Both are the same application. The Tauri build is smaller, lighter and updates itself; the Electron build is the reference shell.

 Tauri recommendedElectron
Install size (macOS)~7 MB~97 MB
Idle memory~160 MB~320 MB
Auto-updatesyes · asks firstmanual
Windows.exe / .msi
macOS Apple Silicon & IntelbothApple Silicon
LinuxAppImage / .debAppImage

install it

macOS, Windows, Linux.

Download the installer for your platform from the latest release.

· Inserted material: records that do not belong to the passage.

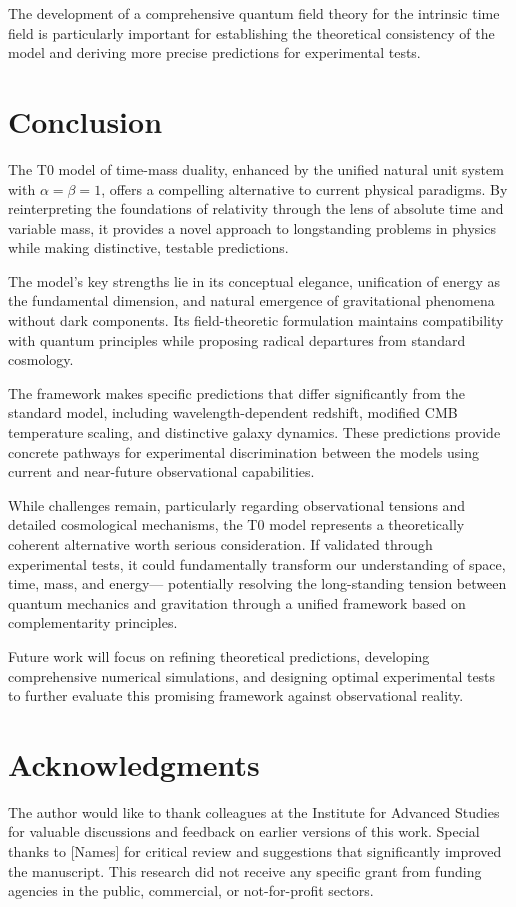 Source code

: \documentclass[12pt,a4paper]{article} %
\newenvironment{acknowledgments}
{\section*{Acknowledgments}}
{\vspace{1em}}
\begin{document}
	The development of a comprehensive quantum field theory
	for the intrinsic time field
	is particularly important for establishing the theoretical consistency of the model
	and deriving more precise predictions for experimental tests.
	
	\section{Conclusion}
	\label{sec:conclusion}
	
	The T0 model of time-mass duality,
	enhanced by the unified natural unit system with $\alpha = \beta = 1$,
	offers a compelling alternative to current physical paradigms. 
	By reinterpreting the foundations of relativity
	through the lens of absolute time and variable mass,
	it provides a novel approach to longstanding problems in physics
	while making distinctive, testable predictions.
	
	The model's key strengths lie in its conceptual elegance,
	unification of energy as the fundamental dimension,
	and natural emergence of gravitational phenomena without dark components. 
	Its field-theoretic formulation maintains compatibility with quantum principles
	while proposing radical departures from standard cosmology.
	
	The framework makes specific predictions
	that differ significantly from the standard model,
	including wavelength-dependent redshift,
	modified CMB temperature scaling,
	and distinctive galaxy dynamics. 
	These predictions provide concrete pathways
	for experimental discrimination between the models
	using current and near-future observational capabilities.
	
	While challenges remain,
	particularly regarding observational tensions and detailed cosmological mechanisms,
	the T0 model represents a theoretically coherent alternative
	worth serious consideration. 
	If validated through experimental tests,
	it could fundamentally transform our understanding
	of space, time, mass, and energy—
	potentially resolving the long-standing tension
	between quantum mechanics and gravitation
	through a unified framework based on complementarity principles.
	
	Future work will focus on refining theoretical predictions,
	developing comprehensive numerical simulations,
	and designing optimal experimental tests
	to further evaluate this promising framework against observational reality.
	
	\begin{acknowledgments}
		The author would like to thank colleagues
		at the Institute for Advanced Studies
		for valuable discussions and feedback
		on earlier versions of this work. 
		Special thanks to [Names]
		for critical review and suggestions
		that significantly improved the manuscript. 
		This research did not receive any specific grant
		from funding agencies in the public, commercial,
		or not-for-profit sectors.
	\end{acknowledgments}
	
\end{document}
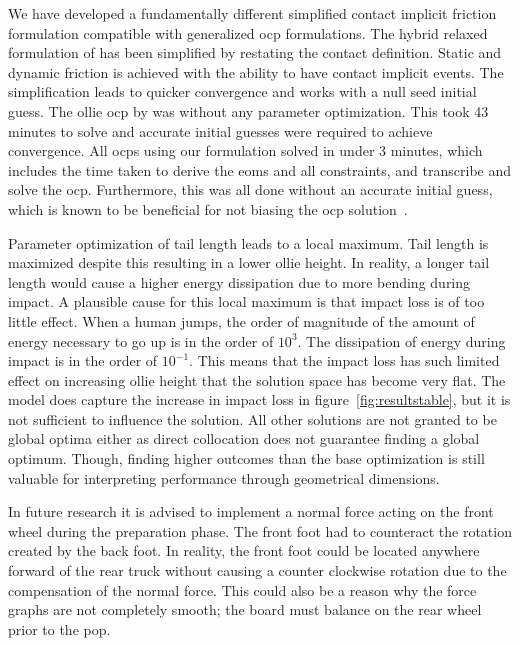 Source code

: \documentclass[default,iicol]{sn-jnl}
\begin{document}
We have developed a fundamentally different simplified contact implicit friction formulation compatible with generalized \gls{ocp} formulations.
The hybrid relaxed formulation of \citet{patel_contact-implicit_2019} has been simplified by restating the contact definition.
Static and dynamic friction is achieved with the ability to have contact implicit events.
The simplification leads to quicker convergence and works with a null seed initial guess.
The ollie \gls{ocp} by \citet{shield_contact-implicit_2022} was without any parameter optimization.
This took 43 minutes to solve and accurate initial guesses were required to achieve convergence.
All \glspl{ocp} using our formulation solved in under 3 minutes, which includes the time taken to derive the \glspl{eom} and all constraints, and transcribe and solve the \gls{ocp}.
Furthermore, this was all done without an accurate initial guess, which is known to be beneficial for not biasing the \gls{ocp} solution~\cite{betts_practical_2010}.

Parameter optimization of tail length leads to a local maximum.
Tail length is maximized despite this resulting in a lower ollie height.
In reality, a longer tail length would cause a higher energy dissipation due to more bending during impact.
A plausible cause for this local maximum is that impact loss is of too little effect.
When a human jumps, the order of magnitude of the amount of energy necessary to go up is in the order of $10^3$. The dissipation of energy during impact is in the order of $10^{-1}$.
This means that the impact loss has such limited effect on increasing ollie height that the solution space has become very flat.
The model does capture the increase in impact loss in figure~\ref{fig:resultstable}, but it is not sufficient to influence the solution.
All other solutions are not granted to be global optima either as direct collocation does not guarantee finding a global optimum.
Though, finding higher outcomes than the base optimization is still valuable for interpreting performance through geometrical dimensions.

In future research it is advised to implement a normal force acting on the front wheel during the preparation phase.
The front foot had to counteract the rotation created by the back foot. 
In reality, the front foot could be located anywhere forward of the rear truck without causing a counter clockwise rotation due to the compensation of the normal force.
This could also be a reason why the force graphs are not completely smooth; the board must balance on the rear wheel prior to the pop.
 
\end{document}
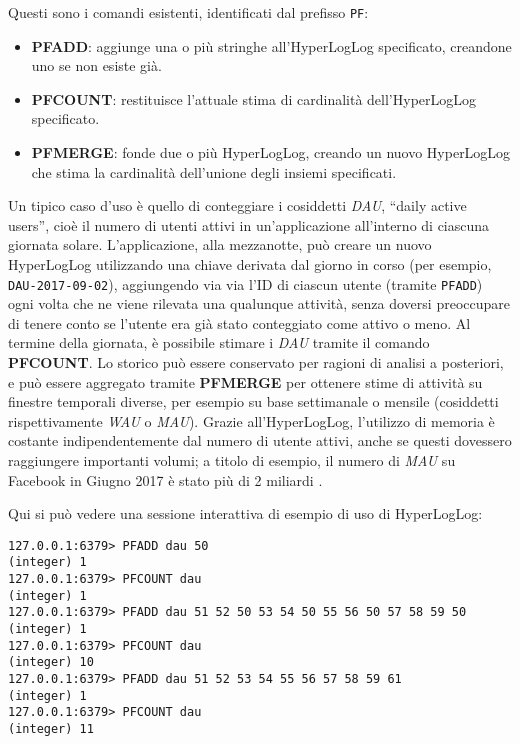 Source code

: Questi sono i comandi esistenti, identificati dal prefisso \verb|PF|:

\begin{itemize}
	\medskip
	\item \textbf{PFADD}: aggiunge una o più stringhe all'HyperLogLog specificato, creandone uno
	se non esiste già.
	\item \textbf{PFCOUNT}: restituisce l'attuale stima di cardinalità dell'HyperLogLog
	specificato.
	\item \textbf{PFMERGE}: fonde due o più HyperLogLog, creando un nuovo HyperLogLog che stima la
	cardinalità dell'unione degli insiemi specificati.
\end{itemize}

Un tipico caso d'uso è quello di conteggiare i cosiddetti \emph{DAU}, ``daily active users'', cioè
il numero di utenti attivi in un'applicazione all'interno di ciascuna giornata solare.
L'applicazione, alla mezzanotte, può creare un nuovo HyperLogLog utilizzando una chiave derivata dal
giorno in corso (per esempio, \verb|DAU-2017-09-02|), aggiungendo via via l'ID di ciascun utente
(tramite \verb|PFADD|) ogni volta che ne viene rilevata una qualunque attività, senza doversi
preoccupare di tenere conto se l'utente era già stato conteggiato come attivo o meno. Al termine
della giornata, è possibile stimare i \emph{DAU} tramite il comando \textbf{PFCOUNT}. Lo storico può
essere conservato per ragioni di analisi a posteriori, e può essere aggregato tramite
\textbf{PFMERGE} per ottenere stime di attività su finestre temporali diverse, per esempio su base
settimanale o mensile (cosiddetti rispettivamente \emph{WAU} o \emph{MAU}). Grazie all'HyperLogLog,
l'utilizzo di memoria è costante indipendentemente dal numero di utente attivi, anche se questi
dovessero raggiungere importanti volumi; a titolo di esempio, il numero di \emph{MAU} su Facebook in
Giugno 2017 è stato più di 2 miliardi \cite{fb-mau}.

Qui si può vedere una sessione interattiva di esempio di uso di HyperLogLog:

\medskip
\begin{lstlisting}
127.0.0.1:6379> PFADD dau 50
(integer) 1
127.0.0.1:6379> PFCOUNT dau
(integer) 1
127.0.0.1:6379> PFADD dau 51 52 50 53 54 50 55 56 50 57 58 59 50
(integer) 1
127.0.0.1:6379> PFCOUNT dau
(integer) 10
127.0.0.1:6379> PFADD dau 51 52 53 54 55 56 57 58 59 61
(integer) 1
127.0.0.1:6379> PFCOUNT dau
(integer) 11
\end{lstlisting}

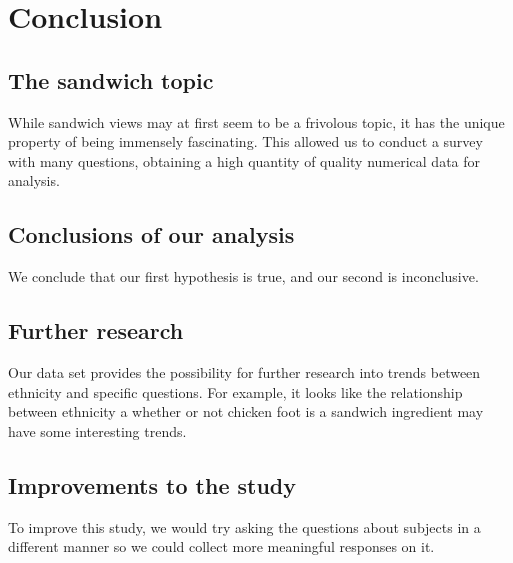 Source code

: \chapter{Conclusion}

\section{The sandwich topic}
While sandwich views may at first seem to be a frivolous topic, it has the unique property of being immensely fascinating.
This allowed us to conduct a survey with many questions, obtaining a high quantity of quality numerical data for analysis.

\section{Conclusions of our analysis}
We conclude that our first hypothesis is true, and our second is inconclusive.

\section{Further research}
Our data set provides the possibility for further research into trends between ethnicity and specific questions.
For example, it looks like the relationship between ethnicity a whether or not chicken foot is a sandwich ingredient may have some interesting trends.

\section{Improvements to the study}
To improve this study, we would try asking the questions about subjects in a different manner so we could collect more meaningful responses on it.
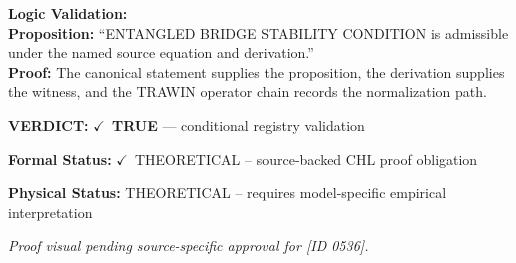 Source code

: \textbf{Logic Validation:}\\
\textbf{Proposition:} ``ENTANGLED BRIDGE STABILITY CONDITION is admissible under the named source equation and derivation.''\\
\textbf{Proof:} The canonical statement supplies the proposition, the derivation supplies the witness, and the TRAWIN operator chain records the normalization path.

\textbf{VERDICT:} \ensuremath{\checkmark}\ \textbf{TRUE} --- conditional registry validation

\textbf{Formal Status:} \ensuremath{\checkmark}\ THEORETICAL -- source-backed CHL proof obligation

\textbf{Physical Status:} THEORETICAL -- requires model-specific empirical interpretation
\par\vspace{0.45em}
\par
\vfill
\begingroup\footnotesize\itshape
Proof visual pending source-specific approval for [ID 0536].
\par\endgroup
\vfill
\endgroup
\endgroup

First install the Typst CLI (typst --version should work), then:

macOS

  1. Grab the .dmgApple Silicon for M-series, Intel for older Macs.
  2. Open it and drag Hilbert into Applications.
  3. It isn't notarised, so on first launch macOS may say it's “damaged.” Run these two separate commands, one per line:
xattr -cr "/Applications/Hilbert.app"
codesign --force --deep --sign - "/Applications/Hilbert.app"

Run them one at a time — pasting both on a single line makes the shell read --force as an argument to xattr and it errors.

Windows

  1. Install Typst: winget install Typst.Typst
  2. Download the .exe or .msi from Releases and run it.
  3. Launch Hilbert — it behaves like a normal Windows app (no console flashes, failed compiles show a panel).

Only the Tauri build ships for Windows.

Linux

  1. Install the Typst CLI (cargo install typst-cli or your package manager).
  2. Prefer the .AppImage (it auto-updates) or install the .deb.
  3. For the AppImage: chmod +x Hilbert*.AppImage, then run it.

The .deb does not auto-update; the AppImage does.

get started

Three steps to your first document.

Hilbert drives the real Typst compiler rather than reimplementing it, so it needs the Typst CLI on your PATH. That's the only requirement.

01

Install Typst

brew install typst · winget install Typst.Typst · or a release binary.

02

Download Hilbert

Grab the Tauri installer for your platform from the Releases page. It auto-updates from there.

03

Open a folder & write

Optionally add tinymist for hover docs, and Python/Julia/Wolfram to run code.